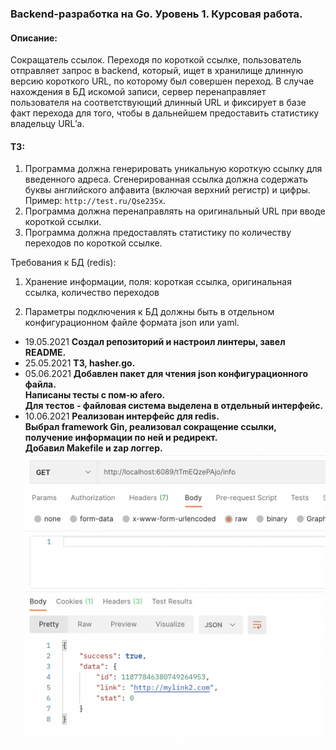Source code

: ### Backend-разработка на Go. Уровень 1. Курсовая работа.
#### Описание:
Сокращатель ссылок. Переходя по короткой ссылке, пользователь отправляет запрос в
backend, который, ищет в хранилище длинную версию короткого URL, по которому был совершен переход. В случае нахождения в БД искомой
записи, сервер перенаправляет пользователя на соответствующий длинный URL и фиксирует в базе
факт перехода для того, чтобы в дальнейшем предоставить статистику владельцу URL’а.

#### ТЗ:
1) Программа должна генерировать уникальную короткую ссылку для введенного адреса.
   Сгенерированная ссылка должна содержать буквы английского алфавита (включая верхний регистр) и цифры.
   Пример: `http://test.ru/Qse23Sx`.
2) Программа должна перенаправлять на оригинальный URL при вводе короткой ссылки.
3) Программа должна предоставлять статистику по количеству переходов по короткой ссылке.

Требования к БД (redis):
1) Хранение информации, поля:
   короткая ссылка, оригинальная ссылка, количество переходов

2) Параметры подключения к БД должны быть в отдельном конфигурационном файле формата json или yaml.

- 19.05.2021 **Создал репозиторий и настроил линтеры, завел README.**
- 25.05.2021 **ТЗ, hasher.go.**
- 05.06.2021 **Добавлен пакет для чтения json конфигурационного файла.**  
             **Написаны тесты с пом-ю afero.**  
             **Для тестов - файловая система выделена в отдельный интерфейс.**  
- 10.06.2021 **Реализован интерфейс для redis.**  
             **Выбрал framework Gin, реализовал сокращение ссылки, получение информации по ней и редирект.**  
             **Добавил Makefile и zap логгер.**  
![Screenshot](Screenshot.png)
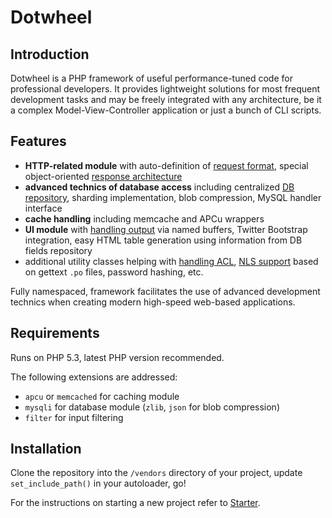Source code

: # Dotwheel

## Introduction

Dotwheel is a PHP framework of useful performance-tuned code for professional developers. It provides lightweight solutions for most frequent development tasks and may be freely integrated with any architecture, be it a complex Model-View-Controller application or just a bunch of CLI scripts.

## Features

- **HTTP-related module** with auto-definition of [request format][], special object-oriented [response architecture][]
- **advanced technics of database access** including centralized [DB repository][], sharding implementation, blob compression, MySQL handler interface
- **cache handling** including memcache and APCu wrappers
- **UI module** with [handling output][] via named buffers, Twitter Bootstrap integration, easy HTML table generation using information from DB fields repository
- additional utility classes helping with [handling ACL][], [NLS support][] based on gettext `.po` files, password hashing, etc.

Fully namespaced, framework facilitates the use of advanced development technics when creating modern high-speed web-based applications.

## Requirements

Runs on PHP 5.3, latest PHP version recommended.

The following extensions are addressed:

- `apcu` or `memcached` for caching module
- `mysqli` for database module (`zlib`, `json` for blob compression)
- `filter` for input filtering

## Installation

Clone the repository into the `/vendors` directory of your project, update `set_include_path()` in your autoloader, go!

For the instructions on starting a new project refer to [Starter][].

[request format]: /doc/http_request.md
[response architecture]: /doc/http_response.md
[db repository]: /doc/db_repository.md
[handling output]: /doc/handling_output.md
[handling acl]: /doc/handling_acl.md
[nls support]: /doc/nls_support.md
[starter]: /doc/starter.md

§ §

Task description = Work out how many lines in the material above hold the word "support"; answer with the number only.

Result below = 2